== Record excerpts ==

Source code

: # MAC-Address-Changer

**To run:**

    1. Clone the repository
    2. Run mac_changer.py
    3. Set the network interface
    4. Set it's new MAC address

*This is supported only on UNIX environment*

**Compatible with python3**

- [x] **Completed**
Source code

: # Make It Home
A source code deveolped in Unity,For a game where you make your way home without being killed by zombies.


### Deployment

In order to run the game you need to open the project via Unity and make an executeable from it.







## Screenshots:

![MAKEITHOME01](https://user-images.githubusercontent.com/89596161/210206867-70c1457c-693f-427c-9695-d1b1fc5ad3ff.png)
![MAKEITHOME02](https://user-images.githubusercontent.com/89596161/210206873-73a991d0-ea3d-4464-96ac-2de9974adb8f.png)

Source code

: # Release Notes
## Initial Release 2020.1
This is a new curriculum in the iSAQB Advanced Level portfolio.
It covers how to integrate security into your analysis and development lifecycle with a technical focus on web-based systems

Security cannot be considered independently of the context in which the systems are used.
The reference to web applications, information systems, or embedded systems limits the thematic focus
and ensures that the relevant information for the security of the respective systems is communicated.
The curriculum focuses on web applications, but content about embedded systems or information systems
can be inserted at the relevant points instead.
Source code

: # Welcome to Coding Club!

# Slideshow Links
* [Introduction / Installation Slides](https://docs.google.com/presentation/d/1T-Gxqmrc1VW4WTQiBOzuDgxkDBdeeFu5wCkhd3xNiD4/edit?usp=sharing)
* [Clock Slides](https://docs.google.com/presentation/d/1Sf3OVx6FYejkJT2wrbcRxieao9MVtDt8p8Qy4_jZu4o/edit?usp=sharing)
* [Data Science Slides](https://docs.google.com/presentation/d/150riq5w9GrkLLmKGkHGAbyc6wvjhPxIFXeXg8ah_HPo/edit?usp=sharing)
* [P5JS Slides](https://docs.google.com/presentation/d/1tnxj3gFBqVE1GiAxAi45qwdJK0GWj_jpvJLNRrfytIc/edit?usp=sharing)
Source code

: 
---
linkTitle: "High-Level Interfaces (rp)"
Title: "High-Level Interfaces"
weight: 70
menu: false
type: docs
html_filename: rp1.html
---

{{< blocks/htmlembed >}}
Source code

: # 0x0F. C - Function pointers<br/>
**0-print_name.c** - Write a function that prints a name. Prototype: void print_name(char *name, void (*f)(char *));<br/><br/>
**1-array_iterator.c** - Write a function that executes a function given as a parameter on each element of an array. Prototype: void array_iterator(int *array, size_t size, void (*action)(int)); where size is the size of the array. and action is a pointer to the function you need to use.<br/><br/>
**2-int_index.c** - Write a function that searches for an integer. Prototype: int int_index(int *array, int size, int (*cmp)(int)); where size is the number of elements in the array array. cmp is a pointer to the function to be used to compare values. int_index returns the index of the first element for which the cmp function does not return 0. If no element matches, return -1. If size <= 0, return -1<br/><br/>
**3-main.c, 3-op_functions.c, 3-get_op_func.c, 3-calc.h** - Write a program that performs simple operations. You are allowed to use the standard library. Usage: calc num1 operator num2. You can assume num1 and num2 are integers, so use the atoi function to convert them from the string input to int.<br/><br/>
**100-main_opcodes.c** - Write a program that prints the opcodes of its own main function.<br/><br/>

===

## Task description
The whole of the data above must be given again, unaltered and complete.

## Response to the task
Source code

: # MAC-Address-Changer

**To run:**

    1. Clone the repository
    2. Run mac_changer.py
    3. Set the network interface
    4. Set it's new MAC address

*This is supported only on UNIX environment*

**Compatible with python3**

- [x] **Completed**
Source code

: # Make It Home
A source code deveolped in Unity,For a game where you make your way home without being killed by zombies.


### Deployment

In order to run the game you need to open the project via Unity and make an executeable from it.







## Screenshots:

![MAKEITHOME01](https://user-images.githubusercontent.com/89596161/210206867-70c1457c-693f-427c-9695-d1b1fc5ad3ff.png)
![MAKEITHOME02](https://user-images.githubusercontent.com/89596161/210206873-73a991d0-ea3d-4464-96ac-2de9974adb8f.png)

Source code

: # Release Notes
## Initial Release 2020.1
This is a new curriculum in the iSAQB Advanced Level portfolio.
It covers how to integrate security into your analysis and development lifecycle with a technical focus on web-based systems

Security cannot be considered independently of the context in which the systems are used.
The reference to web applications, information systems, or embedded systems limits the thematic focus
and ensures that the relevant information for the security of the respective systems is communicated.
The curriculum focuses on web applications, but content about embedded systems or information systems
can be inserted at the relevant points instead.
Source code

: # Welcome to Coding Club!

# Slideshow Links
* [Introduction / Installation Slides](https://docs.google.com/presentation/d/1T-Gxqmrc1VW4WTQiBOzuDgxkDBdeeFu5wCkhd3xNiD4/edit?usp=sharing)
* [Clock Slides](https://docs.google.com/presentation/d/1Sf3OVx6FYejkJT2wrbcRxieao9MVtDt8p8Qy4_jZu4o/edit?usp=sharing)
* [Data Science Slides](https://docs.google.com/presentation/d/150riq5w9GrkLLmKGkHGAbyc6wvjhPxIFXeXg8ah_HPo/edit?usp=sharing)
* [P5JS Slides](https://docs.google.com/presentation/d/1tnxj3gFBqVE1GiAxAi45qwdJK0GWj_jpvJLNRrfytIc/edit?usp=sharing)
Source code

: 
---
linkTitle: "High-Level Interfaces (rp)"
Title: "High-Level Interfaces"
weight: 70
menu: false
type: docs
html_filename: rp1.html
---

{{< blocks/htmlembed >}}
Source code

: # 0x0F. C - Function pointers<br/>
**0-print_name.c** - Write a function that prints a name. Prototype: void print_name(char *name, void (*f)(char *));<br/><br/>
**1-array_iterator.c** - Write a function that executes a function given as a parameter on each element of an array. Prototype: void array_iterator(int *array, size_t size, void (*action)(int)); where size is the size of the array. and action is a pointer to the function you need to use.<br/><br/>
**2-int_index.c** - Write a function that searches for an integer. Prototype: int int_index(int *array, int size, int (*cmp)(int)); where size is the number of elements in the array array. cmp is a pointer to the function to be used to compare values. int_index returns the index of the first element for which the cmp function does not return 0. If no element matches, return -1. If size <= 0, return -1<br/><br/>
**3-main.c, 3-op_functions.c, 3-get_op_func.c, 3-calc.h** - Write a program that performs simple operations. You are allowed to use the standard library. Usage: calc num1 operator num2. You can assume num1 and num2 are integers, so use the atoi function to convert them from the string input to int.<br/><br/>
**100-main_opcodes.c** - Write a program that prints the opcodes of its own main function.<br/><br/>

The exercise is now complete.